* _Task description_
Examine each line of the listing below. Copy those in which the string "exemple" appears.
*** Extracted information Section Begins ***
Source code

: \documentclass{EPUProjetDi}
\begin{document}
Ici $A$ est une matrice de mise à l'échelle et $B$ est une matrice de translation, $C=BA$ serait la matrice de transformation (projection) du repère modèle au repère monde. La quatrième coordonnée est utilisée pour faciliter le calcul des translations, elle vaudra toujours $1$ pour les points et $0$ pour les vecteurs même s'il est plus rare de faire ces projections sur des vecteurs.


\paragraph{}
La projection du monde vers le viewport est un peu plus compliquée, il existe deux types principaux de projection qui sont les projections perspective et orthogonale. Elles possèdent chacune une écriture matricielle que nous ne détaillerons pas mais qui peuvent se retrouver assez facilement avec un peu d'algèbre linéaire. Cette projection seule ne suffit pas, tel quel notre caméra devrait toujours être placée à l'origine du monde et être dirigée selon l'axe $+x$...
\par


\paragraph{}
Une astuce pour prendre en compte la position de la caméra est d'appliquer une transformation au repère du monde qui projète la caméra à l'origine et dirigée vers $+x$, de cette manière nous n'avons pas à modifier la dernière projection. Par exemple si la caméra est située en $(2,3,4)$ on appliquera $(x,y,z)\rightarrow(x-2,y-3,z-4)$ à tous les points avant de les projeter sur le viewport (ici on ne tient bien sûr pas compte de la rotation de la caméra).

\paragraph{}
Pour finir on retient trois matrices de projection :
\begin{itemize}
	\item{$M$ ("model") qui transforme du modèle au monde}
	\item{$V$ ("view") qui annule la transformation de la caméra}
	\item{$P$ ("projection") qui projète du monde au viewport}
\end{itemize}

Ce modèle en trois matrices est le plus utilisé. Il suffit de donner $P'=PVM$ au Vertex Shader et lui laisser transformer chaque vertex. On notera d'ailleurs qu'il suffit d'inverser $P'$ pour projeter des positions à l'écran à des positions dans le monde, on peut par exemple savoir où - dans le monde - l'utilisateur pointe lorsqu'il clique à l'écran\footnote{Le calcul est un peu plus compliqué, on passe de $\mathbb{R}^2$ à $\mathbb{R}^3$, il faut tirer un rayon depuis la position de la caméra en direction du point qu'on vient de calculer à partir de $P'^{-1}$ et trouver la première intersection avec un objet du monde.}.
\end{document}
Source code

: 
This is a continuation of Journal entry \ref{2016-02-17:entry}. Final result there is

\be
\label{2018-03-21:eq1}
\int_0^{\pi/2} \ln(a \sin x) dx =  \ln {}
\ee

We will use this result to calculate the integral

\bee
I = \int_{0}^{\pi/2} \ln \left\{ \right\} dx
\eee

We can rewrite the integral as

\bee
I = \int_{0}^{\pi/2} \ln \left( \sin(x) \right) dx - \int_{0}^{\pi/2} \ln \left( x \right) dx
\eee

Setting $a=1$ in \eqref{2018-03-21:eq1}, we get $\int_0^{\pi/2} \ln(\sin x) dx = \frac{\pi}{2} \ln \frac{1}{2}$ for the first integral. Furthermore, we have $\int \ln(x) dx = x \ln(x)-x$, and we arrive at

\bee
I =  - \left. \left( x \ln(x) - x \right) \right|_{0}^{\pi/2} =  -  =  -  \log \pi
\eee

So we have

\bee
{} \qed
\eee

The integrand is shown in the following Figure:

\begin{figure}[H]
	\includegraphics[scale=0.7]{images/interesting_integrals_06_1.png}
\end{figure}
*** Extracted information Section Ends ***
* _Written response_
Une astuce pour prendre en compte la position de la caméra est d'appliquer une transformation au repère du monde qui projète la caméra à l'origine et dirigée vers $+x$, de cette manière nous n'avons pas à modifier la dernière projection. Par exemple si la caméra est située en $(2,3,4)$ on appliquera $(x,y,z)\rightarrow(x-2,y-3,z-4)$ à tous les points avant de les projeter sur le viewport (ici on ne tient bien sûr pas compte de la rotation de la caméra).
Ce modèle en trois matrices est le plus utilisé. Il suffit de donner $P'=PVM$ au Vertex Shader et lui laisser transformer chaque vertex. On notera d'ailleurs qu'il suffit d'inverser $P'$ pour projeter des positions à l'écran à des positions dans le monde, on peut par exemple savoir où - dans le monde - l'utilisateur pointe lorsqu'il clique à l'écran\footnote{Le calcul est un peu plus compliqué, on passe de $\mathbb{R}^2$ à $\mathbb{R}^3$, il faut tirer un rayon depuis la position de la caméra en direction du point qu'on vient de calculer à partir de $P'^{-1}$ et trouver la première intersection avec un objet du monde.}.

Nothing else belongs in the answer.